Re: iwn crashes in current (r282269)

From: Adrian Chadd <adrian_at_freebsd.org> Date: Sat, 2 May 2015 02:03:52 -0700 · This archive was generated by hypermail 2.4.0 : Wed May 19 2021 - 11:40:57 UTC

Hi,

On 2 May 2015 at 00:02, Poul-Henning Kamp <phk_at_phk.freebsd.dk> wrote:
> May  2 01:01:34 critter kernel: iwn0: device timeout
> May  2 01:01:34 critter kernel: firmware: 'iwn6000g2afw' version 0: 677296 bytes loaded at 0xffffffff81f880c0
> May  2 01:01:34 critter kernel: iwn0: iwn_read_firmware: ucode rev=0x12a80601
> May  2 01:01:40 critter kernel: iwn0: iwn_tx_data: m=0xfffff80236fe8500: seqno (9550) (78) != ring index (0) !
> May  2 01:01:40 critter kernel: iwn0: iwn_intr: fatal firmware error
> May  2 01:01:40 critter kernel: iwn0: iwn_panicked: controller panicked, iv_state = 5; resetting...
> May  2 01:01:40 critter kernel: firmware: 'iwn6000g2afw' version 0: 677296 bytes loaded at 0xffffffff81f880c0
> May  2 01:01:40 critter kernel: iwn0: iwn_read_firmware: ucode rev=0x12a80601
>
> And then the machine hung.
>
> No further details, as the screen-blanker was on.

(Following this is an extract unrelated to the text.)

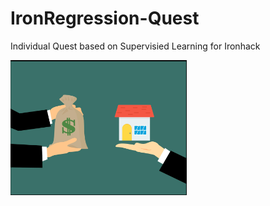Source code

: # IronRegression-Quest
Individual Quest based on Supervisied Learning for Ironhack

![](https://github.com/goncalocostacarvalho/IronRegression-Quest/blob/main/IronRegression-Quest.png)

So there's something odd with iwn and sequence number allocations.
what's supposed to happen here is that:

* net80211 handles sequence number allocation;
* then A-MPDU is negotiated;
* then the driver handles sequence number allocations.

The firmware requires that for 11n transmit, each frame goes into a
ring slot that's seqno % 256. It's not an arbitrary slot. It'll panic
otherwise, like you saw above.

Now, something's upsetting it. It may be a noisy environment leading
to BAR frame transmissions and eventual tear-down of the A-MPDU state,
leading to net80211 taking over sequence number allocation again. I
fixed a whole of those races in the ath(4) driver when I implemented
11n and found there's no locking at all going on there. :( It could
also be something inside net80211 that's advancing the sequence number
space, even though A-MPDU is enabled.

There's only a couple of places where ni_txseqs is updated in
net80211. If it were getting updated there, it should be obvious. But
it does do a check to see if AMPDU is enabled and running, and none of
that is consistently locked.

iwn_addba_response() sets the ni_txseq for the tid to be whatever was
negotiated during the aggregation negotiation (ADDBA) and then sets
the initial ring slot id to be whatever the starting sequence number
is ('ssn' in *_ampdu_tx_start()). iwn_tx_data() does do sequence
number allocation there. It's possible we're seeing races where
aggregation is being torn down during active transmit and the state is
all mucked up.

I recall seeing issues in ath(4) where there were some packets queued
between sending out the initial aggregation negotiation and it being
negotiated, which meant some packets would go out with sequence
numbers /after/ what was initially negotatied during ADDBA. Ie:

* you're at seq X, and you negotiate ADDBA at seq X;
* you queue a bunch of transmit frames, seq X -> X + n;
* peer says "ADDBA acceptable, starting seq X";
* the next frame you transmit comes from seq X + n + 1, but the other
peer is confused.

Here it may show up as:

* you negotiate seq X via addba;
* you queue a bunch more frames via the normal transmit path;
* you get the addba response, set initial ssn to X;
* the 'cur' pointer here in the ring is now X % 256, but the next
frame you transmit is (X + n) % 256, and stuff is out of alignment.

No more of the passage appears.